Anxiety can make us feel detached, dissociated, panicky or unreal. Grounding techniques help to bring us back t the here and now, with an awareness of our own bodies. They are strategies that help us to be in the present moment, in reality, rather than in the traumatic experience of the past or the midst of current distress.

These techniques are simply suggestions for you to try and learn what works best for you. They are strategies to turn your focus away from the past or current distress and into the here and now of reality and safety. Try them out and find which ones you like. If they don’t work, there are plenty of other tips out there on the internet of ways other people have found to ground themselves.

1. Reassure yourself: Tell yourself you are having an anxiety or panic attack and that is ok and normal. It happens to most people. Use positive coping statements (aloud if you can): “I am [name] and I am safe right now. Even if it feels difficult, this is just a normal feeling. I have felt like this before and I know it will pass. I can cope with this.” Imagine the feeling is a wave that you are riding on, it is at its peak but it will recede soon and if you just let yourself float on the surface, knowing you can cope with it, noticing what is happening, rather than struggling against it and being pulled under, then the wave ebb and will drift gently back into the shore. Remind yourself: the worst bit is over now.
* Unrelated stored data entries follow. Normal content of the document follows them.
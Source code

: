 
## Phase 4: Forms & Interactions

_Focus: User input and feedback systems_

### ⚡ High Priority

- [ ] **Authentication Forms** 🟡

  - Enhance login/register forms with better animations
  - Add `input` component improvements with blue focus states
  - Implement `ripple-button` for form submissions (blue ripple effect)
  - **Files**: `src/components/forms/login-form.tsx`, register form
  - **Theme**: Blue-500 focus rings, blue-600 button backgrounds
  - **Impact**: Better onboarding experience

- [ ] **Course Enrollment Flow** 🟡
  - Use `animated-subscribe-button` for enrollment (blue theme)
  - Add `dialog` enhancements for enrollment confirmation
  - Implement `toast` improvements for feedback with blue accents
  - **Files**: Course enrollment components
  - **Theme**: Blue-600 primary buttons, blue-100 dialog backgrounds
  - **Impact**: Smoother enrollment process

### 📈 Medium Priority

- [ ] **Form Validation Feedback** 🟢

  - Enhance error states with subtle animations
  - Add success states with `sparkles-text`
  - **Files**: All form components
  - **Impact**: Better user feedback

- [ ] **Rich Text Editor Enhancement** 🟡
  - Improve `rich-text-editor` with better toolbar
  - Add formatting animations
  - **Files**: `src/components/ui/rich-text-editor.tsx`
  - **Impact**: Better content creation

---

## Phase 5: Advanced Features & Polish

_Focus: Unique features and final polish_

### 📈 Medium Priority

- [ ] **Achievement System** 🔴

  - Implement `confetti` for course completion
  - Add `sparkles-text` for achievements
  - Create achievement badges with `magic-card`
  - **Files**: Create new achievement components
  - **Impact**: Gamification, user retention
2. Five, four, three, two, one…: Focus on the physicality of the here and now. Think about 5 things you can see right where you are, 4 things you can hear, 3 things you can touch (and touch them), 2 things you can smell or like the smell of, and now take 1 deep breath.

3. Breathe mindfully: Breathe deeply right down to your belly, put your hand there (just above your navel) so that your hand goes up and down as you breathe. Imagine you have a balloon in your tummy – imagine it is fully inflating as you breathe in and fully deflating as you breathe out.
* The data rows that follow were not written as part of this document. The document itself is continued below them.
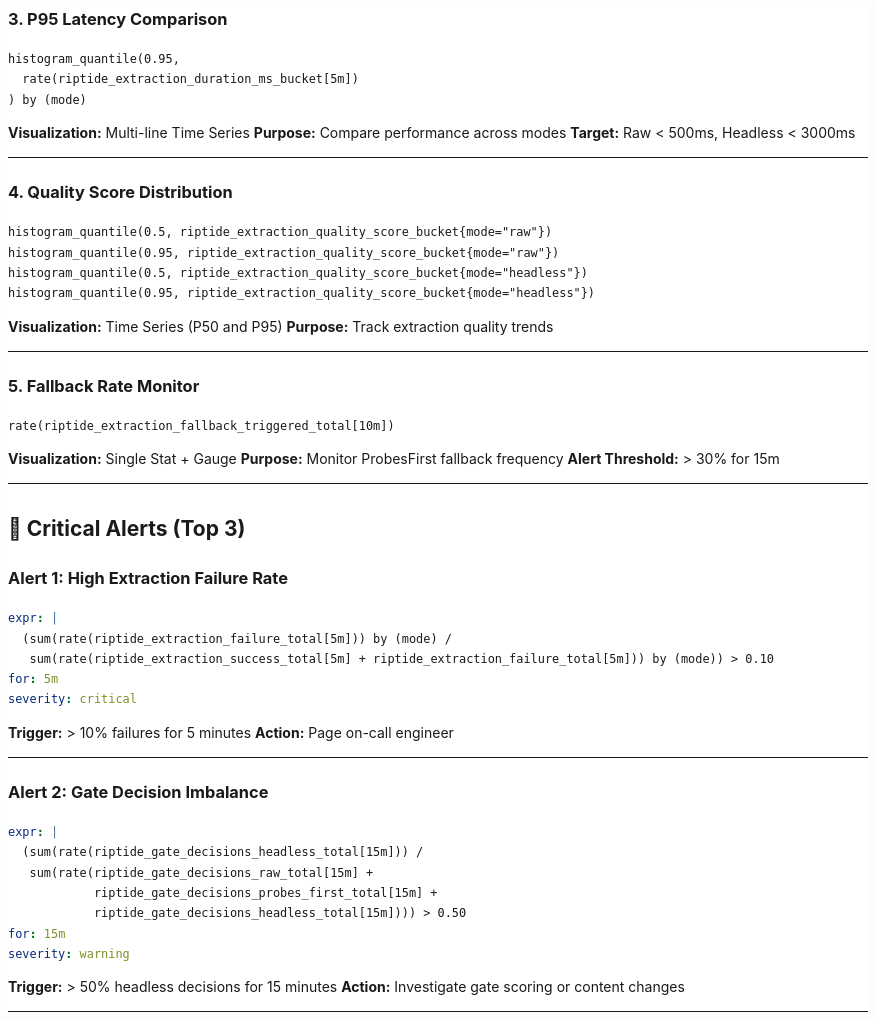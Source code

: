 
### 3. P95 Latency Comparison
```promql
histogram_quantile(0.95,
  rate(riptide_extraction_duration_ms_bucket[5m])
) by (mode)
```
**Visualization:** Multi-line Time Series
**Purpose:** Compare performance across modes
**Target:** Raw < 500ms, Headless < 3000ms

---

### 4. Quality Score Distribution
```promql
histogram_quantile(0.5, riptide_extraction_quality_score_bucket{mode="raw"})
histogram_quantile(0.95, riptide_extraction_quality_score_bucket{mode="raw"})
histogram_quantile(0.5, riptide_extraction_quality_score_bucket{mode="headless"})
histogram_quantile(0.95, riptide_extraction_quality_score_bucket{mode="headless"})
```
**Visualization:** Time Series (P50 and P95)
**Purpose:** Track extraction quality trends

---

### 5. Fallback Rate Monitor
```promql
rate(riptide_extraction_fallback_triggered_total[10m])
```
**Visualization:** Single Stat + Gauge
**Purpose:** Monitor ProbesFirst fallback frequency
**Alert Threshold:** > 30% for 15m

---

## 🚨 Critical Alerts (Top 3)

### Alert 1: High Extraction Failure Rate
```yaml
expr: |
  (sum(rate(riptide_extraction_failure_total[5m])) by (mode) /
   sum(rate(riptide_extraction_success_total[5m] + riptide_extraction_failure_total[5m])) by (mode)) > 0.10
for: 5m
severity: critical
```
**Trigger:** > 10% failures for 5 minutes
**Action:** Page on-call engineer

---

### Alert 2: Gate Decision Imbalance
```yaml
expr: |
  (sum(rate(riptide_gate_decisions_headless_total[15m])) /
   sum(rate(riptide_gate_decisions_raw_total[15m] +
            riptide_gate_decisions_probes_first_total[15m] +
            riptide_gate_decisions_headless_total[15m]))) > 0.50
for: 15m
severity: warning
```
**Trigger:** > 50% headless decisions for 15 minutes
**Action:** Investigate gate scoring or content changes

---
4. Carry a grounding object with you: Carry a smooth stone or any other object which you like the feel of in your hand, perhaps something which has personal meaning that you find comforting. Have it in a pocket which you can reach easily when you need it. When you need it, simply hold and touch it, allow your mind to focus on how it feels in your hand.

If you find these techniques aren’t the right ones for you, there are plenty of other tips out there on the internet or in self-help books that other people have found they have been able to use to ground themselves. Have a look. It can be really empowering to find out for ourselves what works for us.

Remember though, after an anxiety or panic attack, even if you have successfully used one of these techniques, you might still feel drained of energy. Take some time to look after yourself. Try something you know helps you to relax – a warm bath, some soothing music, a meditative walk in the woods or just some quiet time to yourself. Whatever works best for you and will help you feel rested.